What if you are a third-tier sub or supplier? By whose unpaid contract balance is your lien capped on the date of receipt of your Notice of Intent? Is your cap (1) the amount due or to become due from the owner to the GC, or (2) the amount due or to become due to the party with whom you contracted?
While one can read the statute to suggest that (2) is the answer, (1) makes more sense as a policy matter. After all, the point of the Notice of Intent is to protect owners from having to pay twice for the same work, once to the GC and a second time to a lienor who performed the work but whom he didn’t know about when he wrote his check to the GC. On this logic, once the owner has fully paid the GC for all work without notice of any lien claims from unpaid lower tiers, his property should be lien-free.
But consider the case of Westinghouse Electric Supply Co. v. Electromech, Inc., 119 N.H. 833 (1979). Westinghouse sold electrical supplies on credit to an electrical subcontractor, Electromech, who worked for two separate GCs on two separate projects. When Electromech went bankrupt before paying for the materials, Westinghouse gave notice of intent to lien the two projects. In each case the owners had not yet fully paid their GCs on the day the notices arrived, withholding sums more than sufficient to cover what Westinghouse was owed. However, the GCs each had backcharges against Electromech such that Electromech wasn’t owed as much as it, in turn, owed Westinghouse. The Court limited Westinghouse’s lien, saying: “We hold that a correct interpretation of RSA 447:6 limits the lien of the materialman to amounts due or that may thereafter become due to the subcontractor with whom the materialman contracted. Accordingly, Westinghouse can only recover the amount the owner owes the subcontractor, Electromech.” Id. at 837.

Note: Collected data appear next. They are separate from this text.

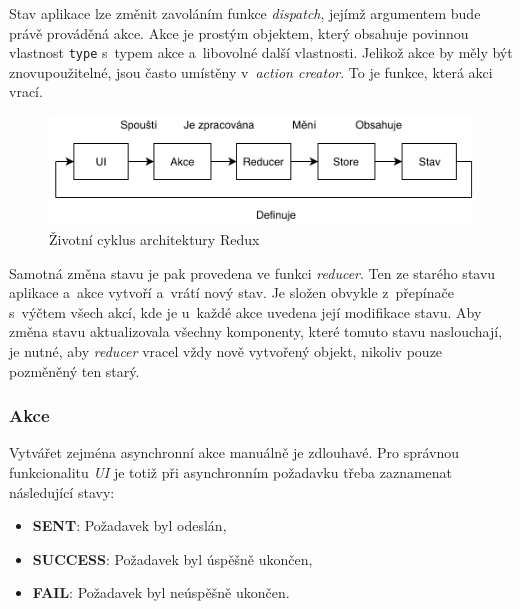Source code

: \documentclass[a4paper,12pt]{article}
\def\code#1{\texttt{#1}}
\begin{document}
Stav aplikace lze změnit zavoláním funkce \textit{dispatch}, jejímž argumentem bude právě prováděná akce. Akce je prostým objektem, který obsahuje povinnou vlastnost \code{type} s~typem akce a~libovolné další vlastnosti. Jelikož akce by měly být znovupoužitelné, jsou často umístěny v~\textit{action creator}. To je funkce, která akci vrací.

\begin{figure}[H]
\begin{center}
\includegraphics[width=350pt]{Images/Redux.png}
\caption[Životní cyklus architektury Redux]{Životní cyklus architektury Redux \footnotemark}
\label{BodiesList}
\end{center}
\end{figure}


Samotná změna stavu je pak provedena ve funkci \textit{reducer}. Ten ze starého stavu aplikace a~akce vytvoří a~vrátí nový stav. Je složen obvykle z~přepínače s~výčtem všech akcí, kde je u~každé akce uvedena její modifikace stavu. Aby změna stavu aktualizovala všechny komponenty, které tomuto stavu naslouchají, je nutné, aby \textit{reducer} vracel vždy nově vytvořený objekt, nikoliv pouze pozměněný ten starý.



\subsubsection{Akce}

Vytvářet zejména asynchronní akce manuálně je zdlouhavé. Pro správnou funkcionalitu \textit{UI} je totiž při asynchronním požadavku třeba zaznamenat následující stavy:

\begin{itemize}
\item \textbf{SENT}: Požadavek byl odeslán,
\item \textbf{SUCCESS}: Požadavek byl úspěšně ukončen,
\item \textbf{FAIL}: Požadavek byl neúspěšně ukončen.
\end{itemize}
\end{document}
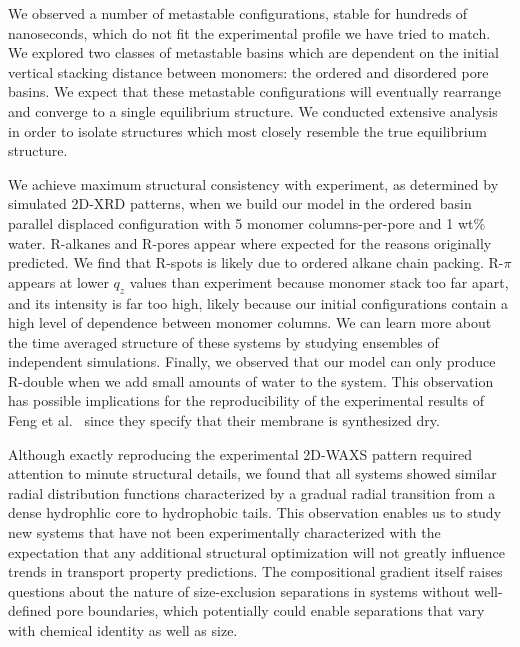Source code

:   We observed a number of metastable configurations, stable for hundreds of 
  nanoseconds, which do not fit the experimental profile we have tried to match. 
  We explored two classes of metastable basins which are dependent on the initial
  vertical stacking distance between monomers: the ordered and disordered pore basins.
  We expect that these metastable configurations will eventually rearrange and converge
  to a single equilibrium structure. We conducted extensive analysis in order to 
  isolate structures which most closely resemble the true equilibrium structure.

  We achieve maximum structural consistency with experiment, as determined by
  simulated 2D-XRD patterns, when we build our model in the ordered basin
  parallel displaced configuration with 5 monomer columns-per-pore and 1 wt\%
  water. R-alkanes and R-pores appear where expected for the reasons originally
  predicted. We find that R-spots is likely due to ordered alkane chain packing.
  R-$\pi$ appears at lower $q_z$ values than experiment because monomer stack too far
  apart, and its intensity is far too high, likely because our initial
  configurations contain a high level of dependence between monomer columns.
  We can learn more about the time averaged structure of these systems by studying
  ensembles of independent simulations. Finally, we observed that our model can 
  only produce R-double when we add small amounts of water to the system. This 
  observation has possible implications for the reproducibility of the experimental
  results of Feng et al.~\cite{feng_scalable_2014,feng_thin_2016} since they
  specify that their membrane is synthesized dry.  

  Although exactly reproducing the experimental 2D-WAXS pattern required
  attention to minute structural details, we found that all systems showed
  similar radial distribution functions characterized by a gradual radial
  transition from a dense hydrophlic core to hydrophobic tails. This observation
  enables us to study new systems that have not been experimentally characterized
  with the expectation that any additional structural optimization will not
  greatly influence trends in transport property predictions. The compositional
  gradient itself raises questions about the nature of size-exclusion separations
  in systems without well-defined pore boundaries, which potentially could enable
  separations that vary with chemical identity as well as size. 



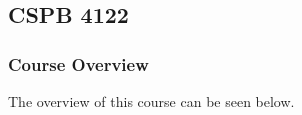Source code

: \clearpage

\renewcommand{\ChapTitle}{\CSPBIV}
\renewcommand{\SectionTitle}{CSPB 4122}

\chapter{\ChapTitle}
\section{\SectionTitle}

\subsection{Course Overview}

The overview of this course can be seen below.

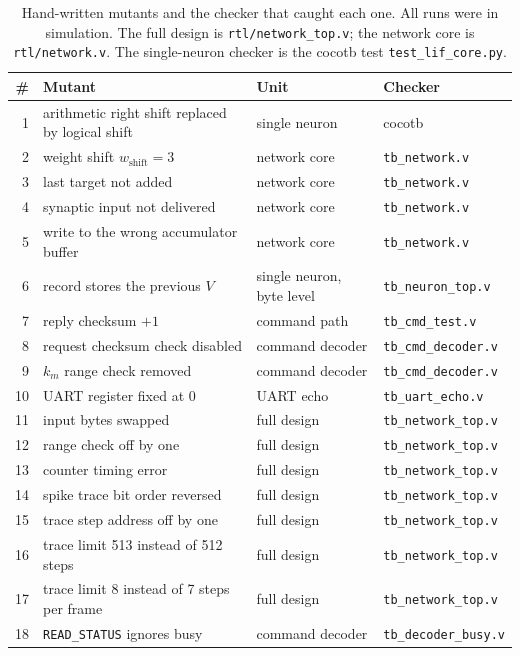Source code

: \documentclass[11pt]{article}
\begin{document}
\begin{table}[t]
\centering
\caption{Hand-written mutants and the checker that caught each one. All runs were in simulation. The full design is \texttt{rtl/network\_top.v}; the network core is \texttt{rtl/network.v}. The single-neuron checker is the cocotb test \texttt{test\_lif\_core.py}.}
\label{tab:mut}
{\small\begin{tabular}{rlll}
\toprule
\# & Mutant & Unit & Checker \\
\midrule
1 & arithmetic right shift replaced by logical shift & single neuron & cocotb \\
2 & weight shift $w_{\mathrm{shift}}=3$ & network core & \texttt{tb\_network.v} \\
3 & last target not added & network core & \texttt{tb\_network.v} \\
4 & synaptic input not delivered & network core & \texttt{tb\_network.v} \\
5 & write to the wrong accumulator buffer & network core & \texttt{tb\_network.v} \\
6 & record stores the previous $V$ & single neuron, byte level & \texttt{tb\_neuron\_top.v} \\
7 & reply checksum $+1$ & command path & \texttt{tb\_cmd\_test.v} \\
8 & request checksum check disabled & command decoder & \texttt{tb\_cmd\_decoder.v} \\
9 & $k_m$ range check removed & command decoder & \texttt{tb\_cmd\_decoder.v} \\
10 & UART register fixed at 0 & UART echo & \texttt{tb\_uart\_echo.v} \\
11 & input bytes swapped & full design & \texttt{tb\_network\_top.v} \\
12 & range check off by one & full design & \texttt{tb\_network\_top.v} \\
13 & counter timing error & full design & \texttt{tb\_network\_top.v} \\
14 & spike trace bit order reversed & full design & \texttt{tb\_network\_top.v} \\
15 & trace step address off by one & full design & \texttt{tb\_network\_top.v} \\
16 & trace limit 513 instead of 512 steps & full design & \texttt{tb\_network\_top.v} \\
17 & trace limit 8 instead of 7 steps per frame & full design & \texttt{tb\_network\_top.v} \\
18 & \texttt{READ\_STATUS} ignores busy & command decoder & \texttt{tb\_decoder\_busy.v} \\
\bottomrule
\end{tabular}}
\end{table}
\end{document}

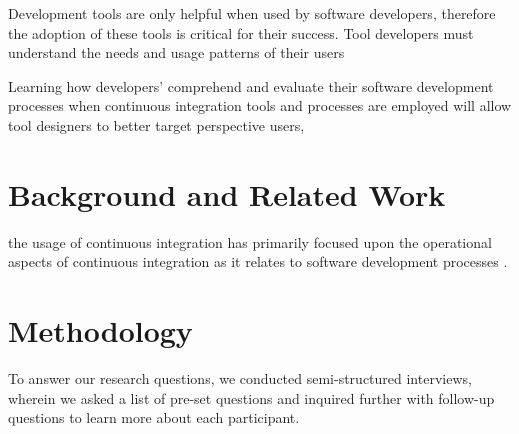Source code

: \documentclass{sig-alternate}
\begin{document}
Development tools are only helpful when used by software developers, therefore the adoption of these tools is critical for their success. Tool developers must understand the needs and usage patterns of their users

Learning how developers' comprehend and evaluate their software development processes when continuous integration tools and processes are employed will allow tool designers to better target perspective users, 

\section{Background and Related Work}

the usage of continuous integration has primarily focused upon the operational aspects of continuous integration as it relates to software development processes \cite{miller:hundreddays}\cite{olsson:climbingstairway}.

\section{Methodology}
To answer our research questions, we conducted semi-structured interviews, wherein we asked a list of pre-set questions and inquired further with follow-up questions to learn more about each participant. \\
\end{document}
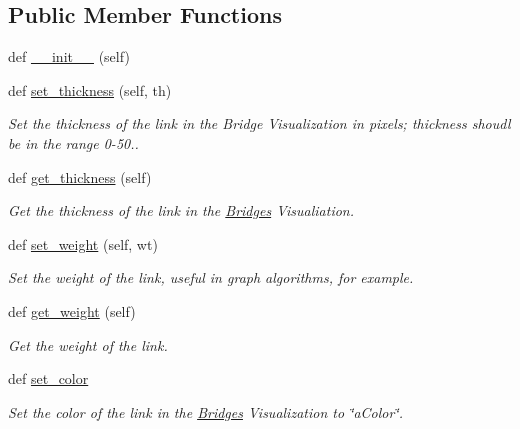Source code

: \subsection*{Public Member Functions}
\begin{DoxyCompactItemize}
\item 
def \hyperlink{class_bridges_1_1_link_visualizer_1_1_link_visualizer_a4e486ba0788bee7cf153244bd41088b0}{\+\_\+\+\_\+init\+\_\+\+\_\+} (self)
\item 
def \hyperlink{class_bridges_1_1_link_visualizer_1_1_link_visualizer_a8324c9809412fb0a4994ad8bae1c7166}{set\+\_\+thickness} (self, th)
\begin{DoxyCompactList}\small\item\em Set the thickness of the link in the Bridge Visualization in pixels; thickness shoudl be in the range 0-\/50.. \end{DoxyCompactList}\item 
def \hyperlink{class_bridges_1_1_link_visualizer_1_1_link_visualizer_a40b1bda03f571e9699ea82e3b5091df2}{get\+\_\+thickness} (self)
\begin{DoxyCompactList}\small\item\em Get the thickness of the link in the \hyperlink{namespace_bridges_1_1_bridges}{Bridges} Visualiation. \end{DoxyCompactList}\item 
def \hyperlink{class_bridges_1_1_link_visualizer_1_1_link_visualizer_a289630a8863773ef59c338befb821adf}{set\+\_\+weight} (self, wt)
\begin{DoxyCompactList}\small\item\em Set the weight of the link, useful in graph algorithms, for example. \end{DoxyCompactList}\item 
def \hyperlink{class_bridges_1_1_link_visualizer_1_1_link_visualizer_af99568cc9d12689dd46a90aaa633c3be}{get\+\_\+weight} (self)
\begin{DoxyCompactList}\small\item\em Get the weight of the link. \end{DoxyCompactList}\item 
def \hyperlink{class_bridges_1_1_link_visualizer_1_1_link_visualizer_aa21d8beee358b5aae0906c6b1b6fc0eb}{set\+\_\+color}
\begin{DoxyCompactList}\small\item\em Set the color of the link in the \hyperlink{namespace_bridges_1_1_bridges}{Bridges} Visualization to \char`\"{}a\+Color\char`\"{}. \end{DoxyCompactList}\item 

\end{DoxyCompactItemize}
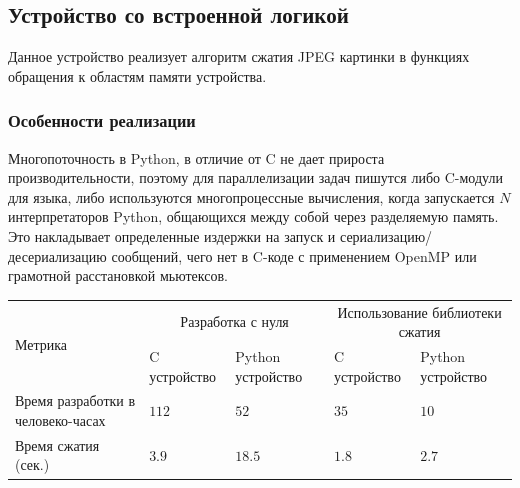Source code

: %    

\subsection{Устройство со встроенной логикой}\label{sec:ch3/sec2/sec1}

Данное устройство реализует алгоритм сжатия JPEG картинки в функциях обращения
к областям памяти устройства.

\subsubsection{Особенности реализации}\label{sec:ch3/sec2/sec1/sec1}

Многопоточность в Python, в отличие от C не дает прироста производительности,
поэтому для параллелизации задач пишутся либо C-модули для языка, либо используются
многопроцессные вычисления, когда запускается $N$ интерпретаторов Python, общающихся
между собой через разделяемую память. Это накладывает определенные издержки на запуск
и сериализацию/десериализацию сообщений, чего нет в C-коде с применением OpenMP или
грамотной расстановкой мьютексов.

\begin{longtable}{| p{3cm} | p{3cm} | p{3cm} | p{3cm} | p{3cm} |}
    \hline
        \multirow{2}{*}{Метрика} &
        \multicolumn{2}{c|}{Разработка с нуля} &
        \multicolumn{2}{c|}{Использование библиотеки сжатия} \\
    \cline{2-5} &
        C устройство &
        Python устройство &
        C устройство &
        Python устройство \\
    \hline
        Время разработки в человеко-часах &
        $112$ &
        $52$ &
        $35$ &
        $10$ \\
    \hline
        Время сжатия (сек.)&
        $3.9$   &
        $18.5$  &
        $1.8$   &
        $2.7$   \\
    \hline
\end{longtable}

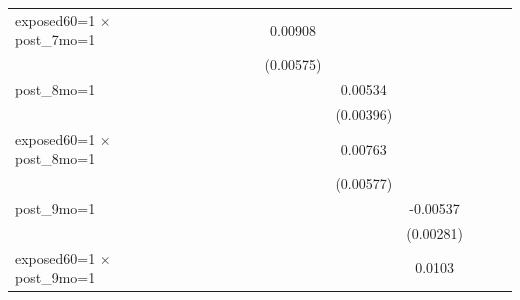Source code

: \begin{table}[htbp]
\begin{tabular}{l*{11}{c}}
\addlinespace
exposed60=1 $\times$ post\_7mo=1&                     &                     &                     &                     &                     &     0.00908         &                     &                     &                     &                     &                     \\
                    &                     &                     &                     &                     &                     &   (0.00575)         &                     &                     &                     &                     &                     \\
\addlinespace
post\_8mo=1          &                     &                     &                     &                     &                     &                     &     0.00534         &                     &                     &                     &                     \\
                    &                     &                     &                     &                     &                     &                     &   (0.00396)         &                     &                     &                     &                     \\
\addlinespace
exposed60=1 $\times$ post\_8mo=1&                     &                     &                     &                     &                     &                     &     0.00763         &                     &                     &                     &                     \\
                    &                     &                     &                     &                     &                     &                     &   (0.00577)         &                     &                     &                     &                     \\
\addlinespace
post\_9mo=1          &                     &                     &                     &                     &                     &                     &                     &    -0.00537         &                     &                     &                     \\
                    &                     &                     &                     &                     &                     &                     &                     &   (0.00281)         &                     &                     &                     \\
\addlinespace
exposed60=1 $\times$ post\_9mo=1&                     &                     &                     &                     &                     &                     &                     &      0.0103         &                     &                     &                     \\

\end{tabular}
\end{table}
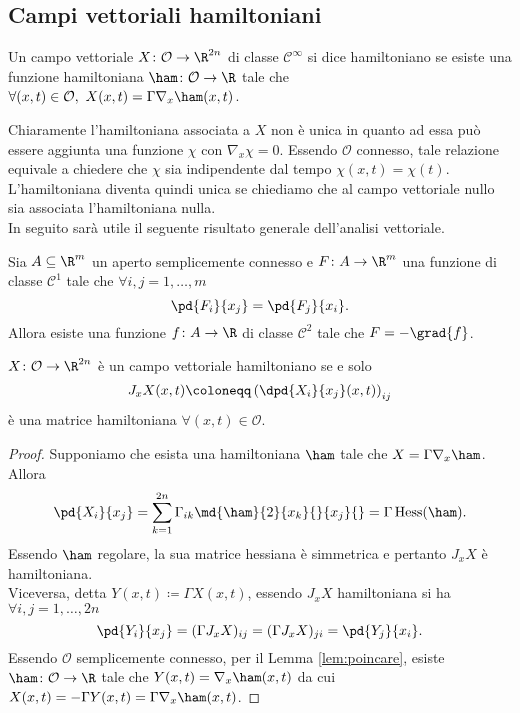 \subsection{Campi vettoriali hamiltoniani}

\begin{definition}
    Un campo vettoriale $ X \colon \mathcal{O} \to \R^{2n} $ di classe $ \mathcal{C}^\infty $ si dice hamiltoniano se esiste una funzione hamiltoniana $ \ham \colon \mathcal{O} \to \R $ tale che $ \forall (x, t) \in \mathcal{O}, \ X(x, t) = \Gamma \nabla_x \ham(x, t) $.
\end{definition}

Chiaramente l'hamiltoniana associata a $ X $ non è unica in quanto ad essa può essere aggiunta una funzione $ \chi $ con $ \nabla_x \chi = 0 $. Essendo $ \mathcal{O} $ connesso, tale relazione equivale a chiedere che $ \chi $ sia indipendente dal tempo $ \chi(x, t) = \chi(t) $. L'hamiltoniana diventa quindi unica se chiediamo che al campo vettoriale nullo sia associata l'hamiltoniana nulla. \\

In seguito sarà utile il seguente risultato generale dell'analisi vettoriale.

\begin{lemma}[Poincaré] \label{lem:poincare}
    Sia $ A \subseteq \R^m $ un aperto semplicemente connesso e $ F \colon A \to \R^m $ una funzione di classe $ \mathcal{C}^1 $ tale che $ \forall i, j = 1, \ldots, m $
    \[
        \pd{F_i}{x_j} = \pd{F_j}{x_i}.
    \]
    Allora esiste una funzione $ f \colon A \to \R $ di classe $ \mathcal{C}^2 $ tale che $ F = - \grad{f} $.
\end{lemma}

\begin{thm}
    $ X \colon \mathcal{O} \to \R^{2n} $ è un campo vettoriale hamiltoniano se e solo
    \begin{equation}
        J_x X (x, t) \coloneqq \left(\dpd{X_i}{x_j}(x, t)\right)_{ij}
    \end{equation}
    è una matrice hamiltoniana $ \forall (x, t) \in \mathcal{O} $.
\end{thm}
\begin{proof}
    Supponiamo che esista una hamiltoniana $ \ham $ tale che $ X = \Gamma \nabla_x \ham $. Allora
    \[
        \pd{X_i}{x_j} = \sum_{k=1}^{2n} \Gamma_{ik} \md{\ham}{2}{x_k}{}{x_j}{} = \Gamma \, \mathrm{Hess}(\ham).
    \]
    Essendo $ \ham $ regolare, la sua matrice hessiana è simmetrica e pertanto $ J_x X $ è hamiltoniana. \\
    Viceversa, detta $ Y(x, t) \coloneqq \Gamma X(x, t) $, essendo $ J_x X $ hamiltoniana si ha $ \forall i, j = 1, \ldots, 2n $
    \[
        \pd{Y_i}{x_j} = (\Gamma J_x X)_{ij} = (\Gamma J_x X)_{ji} = \pd{Y_j}{x_i}.
    \]
    Essendo $ \mathcal{O} $ semplicemente connesso, per il Lemma \ref{lem:poincare},  esiste $ \ham \colon \mathcal{O} \to \R $ tale che $ Y(x, t) = \nabla_x \ham(x, t) $ da cui $ X(x, t) = -\Gamma Y(x, t) = \Gamma \nabla_x \ham(x, t) $.
\end{proof}


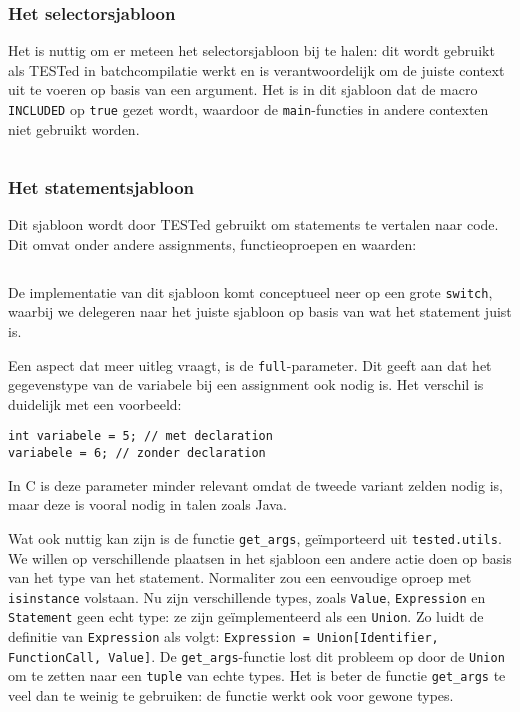 \inputminted[firstline=65,lastline=69]{mako}{sources/c-context.mako}

\subsubsection{Het selectorsjabloon}

Het is nuttig om er meteen het selectorsjabloon bij te halen: dit wordt gebruikt als TESTed in batchcompilatie werkt en is verantwoordelijk om de juiste context uit te voeren op basis van een argument.
Het is in dit sjabloon dat de macro \texttt{INCLUDED} op \texttt{true} gezet wordt, waardoor de \texttt{main}-functies in andere contexten niet gebruikt worden.

\inputminted{mako}{sources/c-selector.mako}

\subsubsection{Het statementsjabloon}

Dit sjabloon wordt door TESTed gebruikt om statements te vertalen naar code.
Dit omvat onder andere assignments, functieoproepen en waarden:

\inputminted{mako}{sources/c-statement.mako}

De implementatie van dit sjabloon komt conceptueel neer op een grote \texttt{switch}, waarbij we delegeren naar het juiste sjabloon op basis van wat het statement juist is.

Een aspect dat meer uitleg vraagt, is de \texttt{full}-parameter.
Dit geeft aan dat het gegevenstype van de variabele bij een assignment ook nodig is.
Het verschil is duidelijk met een voorbeeld:

\begin{verbatim}
int variabele = 5; // met declaration
variabele = 6; // zonder declaration
\end{verbatim}

In C is deze parameter minder relevant omdat de tweede variant zelden nodig is, maar deze is vooral nodig in talen zoals Java.

Wat ook nuttig kan zijn is de functie \texttt{get\_args}, geïmporteerd uit \texttt{tested.utils}.
We willen op verschillende plaatsen in het sjabloon een andere actie doen op basis van het type van het statement.
Normaliter zou een eenvoudige oproep met \texttt{isinstance} volstaan.
Nu zijn verschillende types, zoals \texttt{Value}, \texttt{Expression} en \texttt{Statement} geen echt type: ze zijn geïmplementeerd als een \texttt{Union}.
Zo luidt de definitie van \texttt{Expression} als volgt: \texttt{Expression = Union[Identifier, FunctionCall, Value]}.
De \texttt{get\_args}-functie lost dit probleem op door de \texttt{Union} om te zetten naar een \texttt{tuple} van echte types.
Het is beter de functie \texttt{get\_args} te veel dan te weinig te gebruiken: de functie werkt ook voor gewone types.

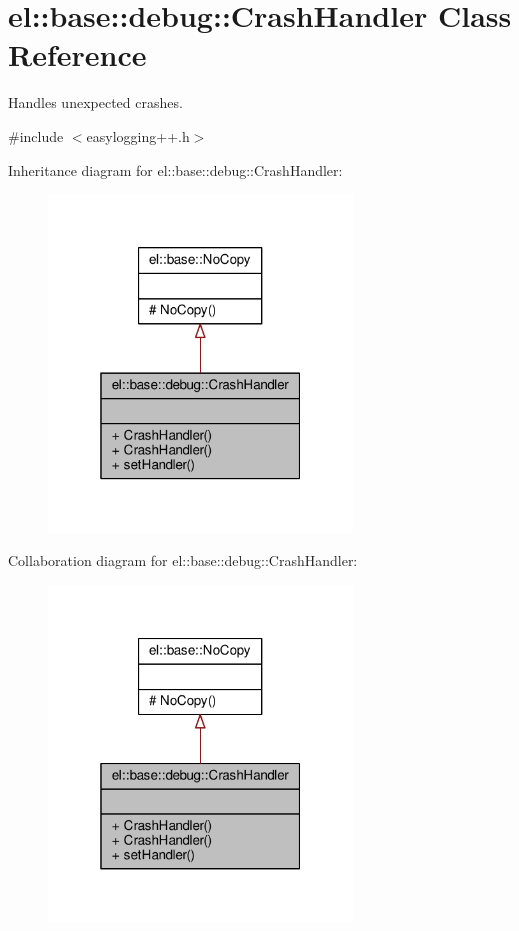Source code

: \hypertarget{classel_1_1base_1_1debug_1_1CrashHandler}{}\section{el\+:\+:base\+:\+:debug\+:\+:Crash\+Handler Class Reference}
\label{classel_1_1base_1_1debug_1_1CrashHandler}


Handles unexpected crashes.  




{\ttfamily \#include $<$easylogging++.\+h$>$}



Inheritance diagram for el\+:\+:base\+:\+:debug\+:\+:Crash\+Handler\+:
\nopagebreak
\begin{figure}[H]
\begin{center}
\leavevmode
\includegraphics[width=229pt]{d6/db2/classel_1_1base_1_1debug_1_1CrashHandler__inherit__graph}
\end{center}
\end{figure}


Collaboration diagram for el\+:\+:base\+:\+:debug\+:\+:Crash\+Handler\+:
\nopagebreak
\begin{figure}[H]
\begin{center}
\leavevmode
\includegraphics[width=229pt]{d3/dac/classel_1_1base_1_1debug_1_1CrashHandler__coll__graph}
\end{center}
\end{figure}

(This may have been loose language. An owner has no contract with the GC’s subs, so without some equitable remedy -- or perhaps an interpretation of RSA 447:8 -- “the amount the owner owes the subcontractor” is always zero. Indeed, the Court in Westinghouse rejected the plaintiff’s argument that “once the owner's indebtedness to the principal contractor is established, the materialman's claim to the proceeds in the owner's hands becomes direct and completely independent of the rights of the contractor or other subcontractors.” Id. at 836.)
The Court’s decision that “RSA 447:6 limits the lien of the materialman to amounts due or that may thereafter become due to the subcontractor with whom the materialman contracted" leaves an important question unanswered: is the lien also limited by what the owner owes the GC? If not, an owner who has fully paid for the project prior to getting a Notice of Intent can still suffer a lien from a third tier sub or supplier whenever the second tier who owes him money is itself owed money by the GC. Perhaps both (1) and (2) are caps! That would be consistent with Westinghouse’s purpose “to protect the owner from unknown liability to the subcontractor or materialman and from liability for payments in excess of the amounts owed to the general contractor.” But the Court never had to reach this two-cap issue, since there was still money owed from owner to GC. Until our Supreme Court gets a case that presents the question squarely, it is safest to assume that lower tier subs and suppliers who delay sending a Notice of Intent to Lien will have two hurdles to clear.